Word for word, set down every line of the entries below from the line with "#### Ordinateurs Modernes" to the line with "- Les ordinateurs", including both, and no other line.

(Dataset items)
########

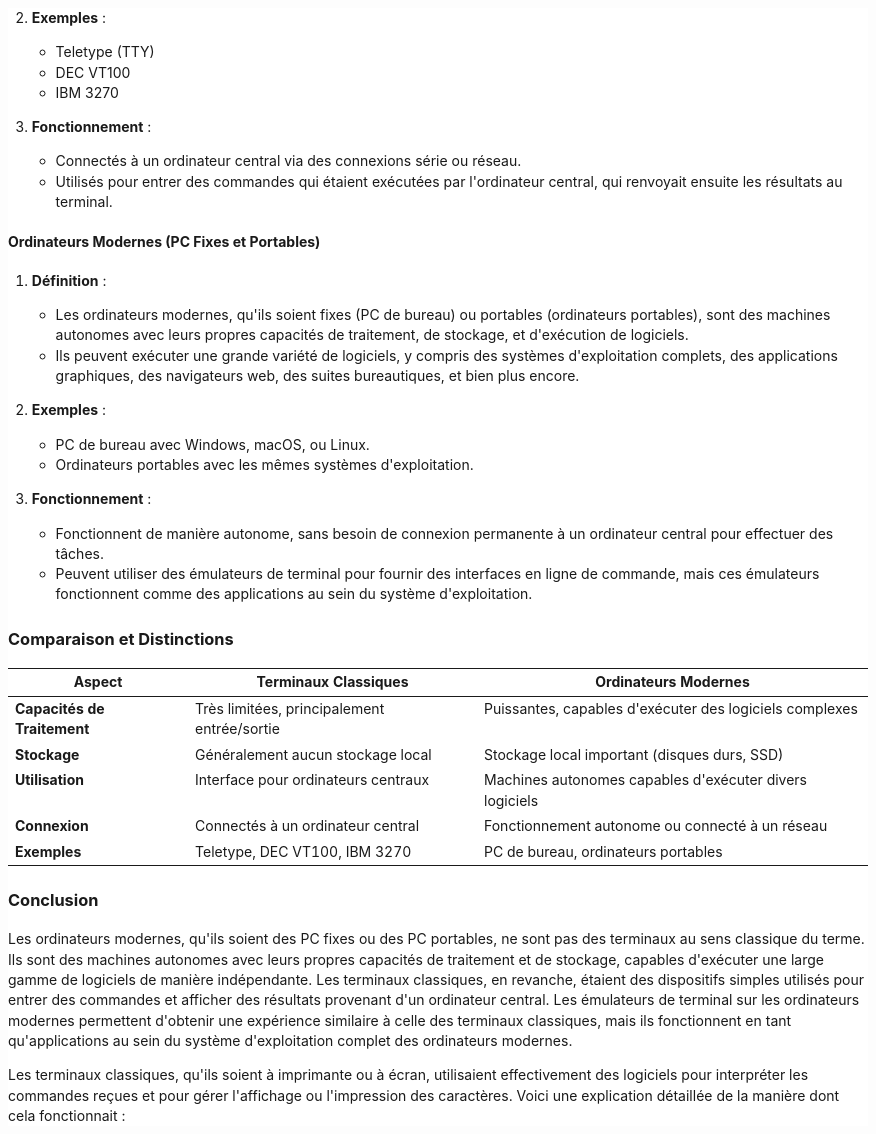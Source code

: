2. **Exemples** :
   - Teletype (TTY)
   - DEC VT100
   - IBM 3270

3. **Fonctionnement** :
   - Connectés à un ordinateur central via des connexions série ou réseau.
   - Utilisés pour entrer des commandes qui étaient exécutées par l'ordinateur central, qui renvoyait ensuite les résultats au terminal.

#### Ordinateurs Modernes (PC Fixes et Portables)
1. **Définition** :
   - Les ordinateurs modernes, qu'ils soient fixes (PC de bureau) ou portables (ordinateurs portables), sont des machines autonomes avec leurs propres capacités de traitement, de stockage, et d'exécution de logiciels.
   - Ils peuvent exécuter une grande variété de logiciels, y compris des systèmes d'exploitation complets, des applications graphiques, des navigateurs web, des suites bureautiques, et bien plus encore.

2. **Exemples** :
   - PC de bureau avec Windows, macOS, ou Linux.
   - Ordinateurs portables avec les mêmes systèmes d'exploitation.

3. **Fonctionnement** :
   - Fonctionnent de manière autonome, sans besoin de connexion permanente à un ordinateur central pour effectuer des tâches.
   - Peuvent utiliser des émulateurs de terminal pour fournir des interfaces en ligne de commande, mais ces émulateurs fonctionnent comme des applications au sein du système d'exploitation.

### Comparaison et Distinctions

| Aspect                | Terminaux Classiques                   | Ordinateurs Modernes                |
|-----------------------|----------------------------------------|-------------------------------------|
| **Capacités de Traitement** | Très limitées, principalement entrée/sortie  | Puissantes, capables d'exécuter des logiciels complexes |
| **Stockage**          | Généralement aucun stockage local      | Stockage local important (disques durs, SSD) |
| **Utilisation**       | Interface pour ordinateurs centraux    | Machines autonomes capables d'exécuter divers logiciels |
| **Connexion**         | Connectés à un ordinateur central      | Fonctionnement autonome ou connecté à un réseau |
| **Exemples**          | Teletype, DEC VT100, IBM 3270          | PC de bureau, ordinateurs portables |

### Conclusion

Les ordinateurs modernes, qu'ils soient des PC fixes ou des PC portables, ne sont pas des terminaux au sens classique du terme. Ils sont des machines autonomes avec leurs propres capacités de traitement et de stockage, capables d'exécuter une large gamme de logiciels de manière indépendante. Les terminaux classiques, en revanche, étaient des dispositifs simples utilisés pour entrer des commandes et afficher des résultats provenant d'un ordinateur central. Les émulateurs de terminal sur les ordinateurs modernes permettent d'obtenir une expérience similaire à celle des terminaux classiques, mais ils fonctionnent en tant qu'applications au sein du système d'exploitation complet des ordinateurs modernes.

Les terminaux classiques, qu'ils soient à imprimante ou à écran, utilisaient effectivement des logiciels pour interpréter les commandes reçues et pour gérer l'affichage ou l'impression des caractères. Voici une explication détaillée de la manière dont cela fonctionnait :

########

▸ **REPLY TO THE EXERCISE**:
#### Ordinateurs Modernes (PC Fixes et Portables)
1. **Définition** :
   - Les ordinateurs modernes, qu'ils soient fixes (PC de bureau) ou portables (ordinateurs portables), sont des machines autonomes avec leurs propres capacités de traitement, de stockage, et d'exécution de logiciels.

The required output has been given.